* **TASK DIRECTIONS**
All entries must be repeated exactly. No picture should appear in the result.
■ ■ ■ ■
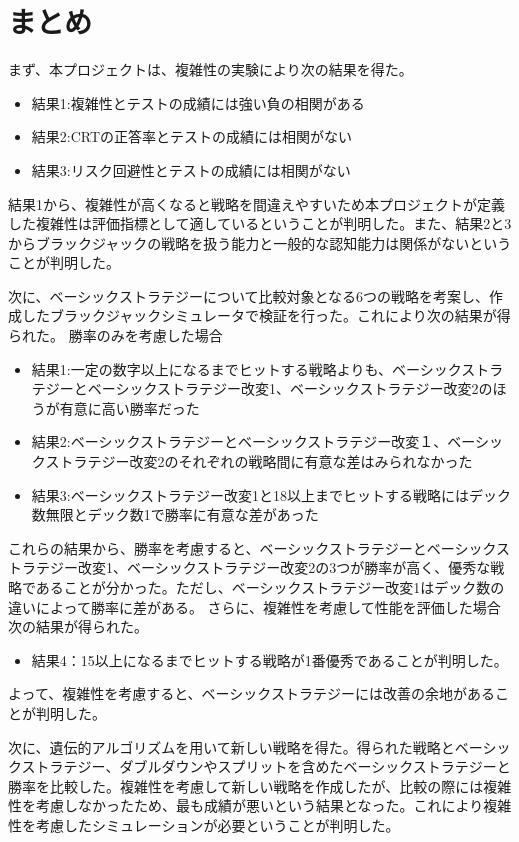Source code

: \section{まとめ}
まず、本プロジェクトは、複雑性の実験により次の結果を得た。
\begin{itemize}
    \item 結果1:複雑性とテストの成績には強い負の相関がある
    \item 結果2:CRTの正答率とテストの成績には相関がない
    \item 結果3:リスク回避性とテストの成績には相関がない
\end{itemize}

結果1から、複雑性が高くなると戦略を間違えやすいため本プロジェクトが定義した複雑性は評価指標として適しているということが判明した。また、結果2と3からブラックジャックの戦略を扱う能力と一般的な認知能力は関係がないということが判明した。

次に、ベーシックストラテジーについて比較対象となる6つの戦略を考案し、作成したブラックジャックシミュレータで検証を行った。これにより次の結果が得られた。
勝率のみを考慮した場合
\begin{itemize}
\item 結果1:一定の数字以上になるまでヒットする戦略よりも、ベーシックストラテジーとベーシックストラテジー改変1、ベーシックストラテジー改変2のほうが有意に高い勝率だった
\item 結果2:ベーシックストラテジーとベーシックストラテジー改変１、ベーシックストラテジー改変2のそれぞれの戦略間に有意な差はみられなかった
\item 結果3:ベーシックストラテジー改変1と18以上までヒットする戦略にはデック数無限とデック数1で勝率に有意な差があった
\end{itemize}

これらの結果から、勝率を考慮すると、ベーシックストラテジーとベーシックストラテジー改変1、ベーシックストラテジー改変2の3つが勝率が高く、優秀な戦略であることが分かった。ただし、ベーシックストラテジー改変1はデック数の違いによって勝率に差がある。
さらに、複雑性を考慮して性能を評価した場合次の結果が得られた。
\begin{itemize}
\item 結果4：15以上になるまでヒットする戦略が1番優秀であることが判明した。
\end{itemize}

よって、複雑性を考慮すると、ベーシックストラテジーには改善の余地があることが判明した。

次に、遺伝的アルゴリズムを用いて新しい戦略を得た。得られた戦略とベーシックストラテジー、ダブルダウンやスプリットを含めたベーシックストラテジーと勝率を比較した。複雑性を考慮して新しい戦略を作成したが、比較の際には複雑性を考慮しなかったため、最も成績が悪いという結果となった。これにより複雑性を考慮したシミュレーションが必要ということが判明した。

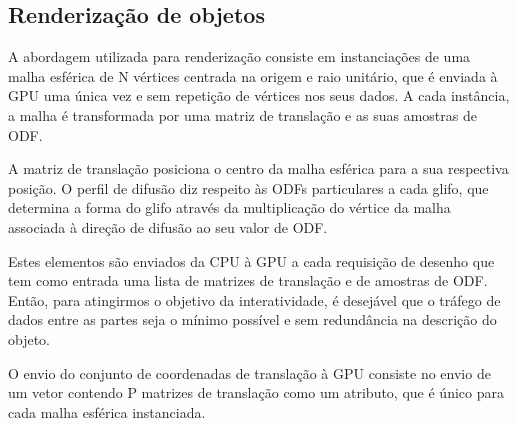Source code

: \documentclass[
    12pt,                %
    oneside,            %
    a4paper,            %
    english,            %
    french,                %
    spanish,            %
    brazil                %
    ]{abntex2}
\begin{document}





\subsection{Renderização de objetos}

A abordagem utilizada para renderização consiste em instanciações de uma malha esférica de N vértices centrada na origem e raio unitário, que é enviada à GPU uma única vez e sem repetição de vértices nos seus dados. A cada instância, a malha é transformada por uma matriz de translação e as suas amostras de ODF.

A matriz de translação posiciona o centro da malha esférica para a sua respectiva posição. O perfil de difusão diz respeito às ODFs particulares a cada glifo, que determina a forma do glifo através da multiplicação do vértice da malha associada à direção de difusão ao seu valor de ODF.

Estes elementos são enviados da CPU à GPU a cada requisição de desenho que tem como entrada uma lista de matrizes de translação e de amostras de ODF. Então, para atingirmos o objetivo da interatividade, é desejável que o tráfego de dados entre as partes seja o mínimo possível e sem redundância na descrição do objeto.

O envio do conjunto de coordenadas de translação à GPU consiste no envio de um vetor contendo P matrizes de translação como um atributo, que é único para cada malha esférica instanciada.
\end{document}
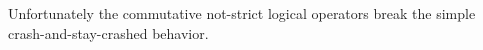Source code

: \documentclass[
]{ceurart}
\begin{document}

Unfortunately the commutative not-strict logical operators break the simple crash-and-stay-crashed behavior.








\end{document}
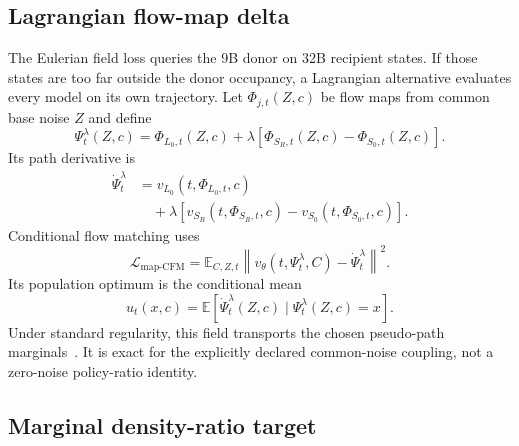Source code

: \documentclass[11pt,a4paper]{article}
\newcommand{\E}{\mathbb{E}}
\newcommand{\norm}[1]{\left\lVert #1 \right\rVert}
\newcommand{\Sbase}{S_0}
\newcommand{\Srl}{S_R}
\newcommand{\Lbase}{L_0}
\theoremstyle{plain}
\theoremstyle{definition}
\begin{document}
\subsection{Lagrangian flow-map delta}

The Eulerian field loss queries the 9B donor on 32B recipient states.  If those states are too far
outside the donor occupancy, a Lagrangian alternative evaluates every model on its own trajectory.
Let $\Phi_{j,t}(Z,c)$ be flow maps from common base noise $Z$ and define
\begin{equation}
\Psi_t^\lambda(Z,c)
=
\Phi_{\Lbase,t}(Z,c)
+\lambda
\left[
\Phi_{\Srl,t}(Z,c)
-\Phi_{\Sbase,t}(Z,c)
\right].
\label{eq:flow-map-delta}
\end{equation}
Its path derivative is
\begin{align}
\dot\Psi_t^\lambda
&=
v_{\Lbase}(t,\Phi_{\Lbase,t},c)
\nonumber\\
&\quad+
\lambda
\left[
v_{\Srl}(t,\Phi_{\Srl,t},c)
-v_{\Sbase}(t,\Phi_{\Sbase,t},c)
\right].
\label{eq:flow-map-velocity}
\end{align}
Conditional flow matching uses
\begin{equation}
\mathcal L_{\mathrm{map\text{-}CFM}}
=
\E_{C,Z,t}
\norm{
v_\theta(t,\Psi_t^\lambda,C)
-\dot\Psi_t^\lambda
}^2.
\label{eq:flow-map-cfm}
\end{equation}
Its population optimum is the conditional mean
\begin{equation}
u_t(x,c)
=
\E[
\dot\Psi_t^\lambda(Z,c)
\mid
\Psi_t^\lambda(Z,c)=x
].
\label{eq:map-marginal-field}
\end{equation}
Under standard regularity, this field transports the chosen pseudo-path
marginals~\cite{flowmatching}.
It is exact for the explicitly declared common-noise coupling, not a zero-noise policy-ratio
identity.

\subsection{Marginal density-ratio target}
\end{document}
■ ■ ■ ■
* **WRITTEN REPLY**
Source code

: \section{まとめ}
まず、本プロジェクトは、複雑性の実験により次の結果を得た。
\begin{itemize}
    \item 結果1:複雑性とテストの成績には強い負の相関がある
    \item 結果2:CRTの正答率とテストの成績には相関がない
    \item 結果3:リスク回避性とテストの成績には相関がない
\end{itemize}

結果1から、複雑性が高くなると戦略を間違えやすいため本プロジェクトが定義した複雑性は評価指標として適しているということが判明した。また、結果2と3からブラックジャックの戦略を扱う能力と一般的な認知能力は関係がないということが判明した。

次に、ベーシックストラテジーについて比較対象となる6つの戦略を考案し、作成したブラックジャックシミュレータで検証を行った。これにより次の結果が得られた。
勝率のみを考慮した場合
\begin{itemize}
\item 結果1:一定の数字以上になるまでヒットする戦略よりも、ベーシックストラテジーとベーシックストラテジー改変1、ベーシックストラテジー改変2のほうが有意に高い勝率だった
\item 結果2:ベーシックストラテジーとベーシックストラテジー改変１、ベーシックストラテジー改変2のそれぞれの戦略間に有意な差はみられなかった
\item 結果3:ベーシックストラテジー改変1と18以上までヒットする戦略にはデック数無限とデック数1で勝率に有意な差があった
\end{itemize}

これらの結果から、勝率を考慮すると、ベーシックストラテジーとベーシックストラテジー改変1、ベーシックストラテジー改変2の3つが勝率が高く、優秀な戦略であることが分かった。ただし、ベーシックストラテジー改変1はデック数の違いによって勝率に差がある。
さらに、複雑性を考慮して性能を評価した場合次の結果が得られた。
\begin{itemize}
\item 結果4：15以上になるまでヒットする戦略が1番優秀であることが判明した。
\end{itemize}

よって、複雑性を考慮すると、ベーシックストラテジーには改善の余地があることが判明した。

次に、遺伝的アルゴリズムを用いて新しい戦略を得た。得られた戦略とベーシックストラテジー、ダブルダウンやスプリットを含めたベーシックストラテジーと勝率を比較した。複雑性を考慮して新しい戦略を作成したが、比較の際には複雑性を考慮しなかったため、最も成績が悪いという結果となった。これにより複雑性を考慮したシミュレーションが必要ということが判明した。

Source code

: \documentclass[
    12pt,                %
    oneside,            %
    a4paper,            %
    english,            %
    french,                %
    spanish,            %
    brazil                %
    ]{abntex2}
\begin{document}





\subsection{Renderização de objetos}

A abordagem utilizada para renderização consiste em instanciações de uma malha esférica de N vértices centrada na origem e raio unitário, que é enviada à GPU uma única vez e sem repetição de vértices nos seus dados. A cada instância, a malha é transformada por uma matriz de translação e as suas amostras de ODF.

A matriz de translação posiciona o centro da malha esférica para a sua respectiva posição. O perfil de difusão diz respeito às ODFs particulares a cada glifo, que determina a forma do glifo através da multiplicação do vértice da malha associada à direção de difusão ao seu valor de ODF.

Estes elementos são enviados da CPU à GPU a cada requisição de desenho que tem como entrada uma lista de matrizes de translação e de amostras de ODF. Então, para atingirmos o objetivo da interatividade, é desejável que o tráfego de dados entre as partes seja o mínimo possível e sem redundância na descrição do objeto.

O envio do conjunto de coordenadas de translação à GPU consiste no envio de um vetor contendo P matrizes de translação como um atributo, que é único para cada malha esférica instanciada.
\end{document}
Source code

: \documentclass[
]{ceurart}
\begin{document}

Unfortunately the commutative not-strict logical operators break the simple crash-and-stay-crashed behavior.








\end{document}
Source code

: \documentclass[11pt,a4paper]{article}
\newcommand{\E}{\mathbb{E}}
\newcommand{\norm}[1]{\left\lVert #1 \right\rVert}
\newcommand{\Sbase}{S_0}
\newcommand{\Srl}{S_R}
\newcommand{\Lbase}{L_0}
\theoremstyle{plain}
\theoremstyle{definition}
\begin{document}
\subsection{Lagrangian flow-map delta}

The Eulerian field loss queries the 9B donor on 32B recipient states.  If those states are too far
outside the donor occupancy, a Lagrangian alternative evaluates every model on its own trajectory.
Let $\Phi_{j,t}(Z,c)$ be flow maps from common base noise $Z$ and define
\begin{equation}
\Psi_t^\lambda(Z,c)
=
\Phi_{\Lbase,t}(Z,c)
+\lambda
\left[
\Phi_{\Srl,t}(Z,c)
-\Phi_{\Sbase,t}(Z,c)
\right].
\label{eq:flow-map-delta}
\end{equation}
Its path derivative is
\begin{align}
\dot\Psi_t^\lambda
&=
v_{\Lbase}(t,\Phi_{\Lbase,t},c)
\nonumber\\
&\quad+
\lambda
\left[
v_{\Srl}(t,\Phi_{\Srl,t},c)
-v_{\Sbase}(t,\Phi_{\Sbase,t},c)
\right].
\label{eq:flow-map-velocity}
\end{align}
Conditional flow matching uses
\begin{equation}
\mathcal L_{\mathrm{map\text{-}CFM}}
=
\E_{C,Z,t}
\norm{
v_\theta(t,\Psi_t^\lambda,C)
-\dot\Psi_t^\lambda
}^2.
\label{eq:flow-map-cfm}
\end{equation}
Its population optimum is the conditional mean
\begin{equation}
u_t(x,c)
=
\E[
\dot\Psi_t^\lambda(Z,c)
\mid
\Psi_t^\lambda(Z,c)=x
].
\label{eq:map-marginal-field}
\end{equation}
Under standard regularity, this field transports the chosen pseudo-path
marginals~\cite{flowmatching}.
It is exact for the explicitly declared common-noise coupling, not a zero-noise policy-ratio
identity.

\subsection{Marginal density-ratio target}
\end{document}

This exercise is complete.